Yes. So I mean, in general, we don't really comment on country split. But I think it's also fair to assume that where freedom was won earlier, the dynamics was less pronounced, and we're always much stronger in DACH when it comes to off-line. So obviously, we had a negative evolution in Brazil and in Germany in particular, when off-line retail was closed. So especially in Germany also, we had the positive effect of off-line retail being opened again, right? So we don't comment on details in that split. All countries pretty much traded in a very similar trajectory.

P
Philipp Christopher Steinhauser
CFO & Member of Management Board

And on the 2023 EUR 1 billion revenue potential there, as outlined with the factors, yes. We have ample room to grow with the -- within the existing country landscape. We -- in the end, it depends a lot on how online penetration evolves. But also in terms of strengthening and outperforming the market growth with our own platform, it's not a must that we need to enter new markets to achieve the EUR 1 billion revenue potential by end of 2023. It is an option, but we will strive for, yes, the best growth potential, yet keeping a profitable -- or a positive profitability level and...

M
Marc Appelhoff
Chairman of the Management Board & CEO

And if you just take the lever of 8x that we've laid out there and multiply it with the current run rate in Europe, you're already at EUR 4 billion, right? So I think the news was rather, we have ample room to grow, and we will grow where we can put our best ROI and value for money offering to play. We have a strong hold in Germany. We have a nascent activity in France, Netherlands, Italy and Belgium. And therefore, obviously, in theory, growth rates in those nascent geographies could and should be higher at a certain stage because they have a lower base. And in addition, at the right time, we will also tackle the countries we could serve from our current footprint and Central, Eastern Europe and Scandinavia could easily be started within a few quarters of preparation because we could serve them from the current footprint.

Operator

[Operator Instructions] While waiting for questions to queue, I'm handing it back over to you.

M
Marc Appelhoff
Chairman of the Management Board & CEO

Yes.
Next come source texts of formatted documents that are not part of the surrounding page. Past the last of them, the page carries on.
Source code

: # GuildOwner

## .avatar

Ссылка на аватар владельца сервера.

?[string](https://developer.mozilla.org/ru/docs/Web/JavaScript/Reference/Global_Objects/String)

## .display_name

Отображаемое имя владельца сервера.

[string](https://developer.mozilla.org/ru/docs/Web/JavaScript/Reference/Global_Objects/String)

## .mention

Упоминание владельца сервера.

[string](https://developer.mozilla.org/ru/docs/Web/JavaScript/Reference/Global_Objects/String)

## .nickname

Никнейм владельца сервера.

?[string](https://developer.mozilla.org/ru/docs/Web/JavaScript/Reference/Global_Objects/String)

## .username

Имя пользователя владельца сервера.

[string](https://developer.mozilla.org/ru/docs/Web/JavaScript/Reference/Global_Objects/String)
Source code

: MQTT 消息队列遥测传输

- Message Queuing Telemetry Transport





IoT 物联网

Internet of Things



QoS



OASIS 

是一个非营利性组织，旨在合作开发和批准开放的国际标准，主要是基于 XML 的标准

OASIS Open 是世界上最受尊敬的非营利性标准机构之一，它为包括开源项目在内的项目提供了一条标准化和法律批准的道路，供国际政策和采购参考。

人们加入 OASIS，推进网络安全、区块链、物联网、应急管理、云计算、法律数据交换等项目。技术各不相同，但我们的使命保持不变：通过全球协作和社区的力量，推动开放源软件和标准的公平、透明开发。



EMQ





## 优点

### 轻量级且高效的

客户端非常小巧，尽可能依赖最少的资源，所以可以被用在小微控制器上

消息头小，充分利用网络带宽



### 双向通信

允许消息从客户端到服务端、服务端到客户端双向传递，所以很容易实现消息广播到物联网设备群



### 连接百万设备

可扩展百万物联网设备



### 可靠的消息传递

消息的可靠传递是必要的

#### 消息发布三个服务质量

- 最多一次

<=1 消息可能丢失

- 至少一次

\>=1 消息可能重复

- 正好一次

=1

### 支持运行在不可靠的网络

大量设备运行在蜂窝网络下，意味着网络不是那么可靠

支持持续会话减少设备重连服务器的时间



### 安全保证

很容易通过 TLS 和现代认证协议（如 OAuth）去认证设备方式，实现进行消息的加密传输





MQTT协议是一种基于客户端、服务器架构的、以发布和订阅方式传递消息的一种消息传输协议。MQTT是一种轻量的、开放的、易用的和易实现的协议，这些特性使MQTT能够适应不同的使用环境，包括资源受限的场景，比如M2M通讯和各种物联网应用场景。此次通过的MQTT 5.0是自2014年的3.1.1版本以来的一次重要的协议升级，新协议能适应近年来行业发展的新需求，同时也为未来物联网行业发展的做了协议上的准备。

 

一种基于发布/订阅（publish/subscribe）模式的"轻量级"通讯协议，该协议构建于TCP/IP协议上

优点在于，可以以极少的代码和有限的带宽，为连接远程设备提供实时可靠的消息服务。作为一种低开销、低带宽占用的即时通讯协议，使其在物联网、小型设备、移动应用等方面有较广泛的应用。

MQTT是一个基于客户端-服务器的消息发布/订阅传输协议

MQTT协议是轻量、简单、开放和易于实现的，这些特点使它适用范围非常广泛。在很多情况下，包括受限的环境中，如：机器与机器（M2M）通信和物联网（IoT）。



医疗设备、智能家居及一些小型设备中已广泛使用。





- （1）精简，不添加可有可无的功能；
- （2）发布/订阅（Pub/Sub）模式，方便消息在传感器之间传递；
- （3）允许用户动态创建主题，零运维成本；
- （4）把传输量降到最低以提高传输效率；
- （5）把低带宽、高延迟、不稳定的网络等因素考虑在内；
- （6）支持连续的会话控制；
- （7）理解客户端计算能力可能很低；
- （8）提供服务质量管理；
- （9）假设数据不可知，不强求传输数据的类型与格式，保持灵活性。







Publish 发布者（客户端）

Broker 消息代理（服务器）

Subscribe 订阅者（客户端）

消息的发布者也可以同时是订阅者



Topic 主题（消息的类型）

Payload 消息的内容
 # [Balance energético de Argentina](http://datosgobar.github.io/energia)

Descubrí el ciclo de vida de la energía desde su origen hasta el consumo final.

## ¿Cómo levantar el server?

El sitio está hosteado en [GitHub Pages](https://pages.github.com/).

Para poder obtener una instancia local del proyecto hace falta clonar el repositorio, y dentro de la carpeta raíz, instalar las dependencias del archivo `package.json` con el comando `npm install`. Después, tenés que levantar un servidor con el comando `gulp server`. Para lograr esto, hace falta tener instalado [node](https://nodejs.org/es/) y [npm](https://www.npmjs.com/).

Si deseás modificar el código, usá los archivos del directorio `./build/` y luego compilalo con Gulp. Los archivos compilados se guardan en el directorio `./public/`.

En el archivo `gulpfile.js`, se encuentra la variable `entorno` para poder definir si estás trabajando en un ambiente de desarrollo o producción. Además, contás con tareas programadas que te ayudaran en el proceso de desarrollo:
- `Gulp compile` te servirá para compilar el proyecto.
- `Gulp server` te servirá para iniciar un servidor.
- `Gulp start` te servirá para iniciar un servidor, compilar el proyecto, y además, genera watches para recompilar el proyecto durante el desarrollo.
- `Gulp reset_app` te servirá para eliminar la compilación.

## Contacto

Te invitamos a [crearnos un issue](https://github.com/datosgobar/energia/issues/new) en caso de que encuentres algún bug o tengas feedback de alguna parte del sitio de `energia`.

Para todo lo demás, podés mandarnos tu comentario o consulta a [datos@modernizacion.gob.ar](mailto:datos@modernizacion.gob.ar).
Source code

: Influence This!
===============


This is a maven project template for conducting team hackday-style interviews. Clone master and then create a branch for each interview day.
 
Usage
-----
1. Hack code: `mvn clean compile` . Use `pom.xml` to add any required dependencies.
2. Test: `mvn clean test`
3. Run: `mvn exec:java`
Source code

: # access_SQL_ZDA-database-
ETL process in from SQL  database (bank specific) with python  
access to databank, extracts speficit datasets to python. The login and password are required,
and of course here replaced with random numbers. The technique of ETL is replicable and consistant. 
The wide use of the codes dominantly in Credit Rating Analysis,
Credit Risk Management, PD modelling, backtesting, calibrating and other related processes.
Thank you very much. With that, we close this morning's Q2 trading update call, and thank you very much for your attendance. If there's any follow-up questions, as always, Philipp and I remain at your availability, so please reach out with any follow-up questions directly. Thank you very much.

Operator

Thank you, gentlemen. Ladies and gentlemen, this concludes today's call. Thank you for your participation. Stay safe. You may now disconnect.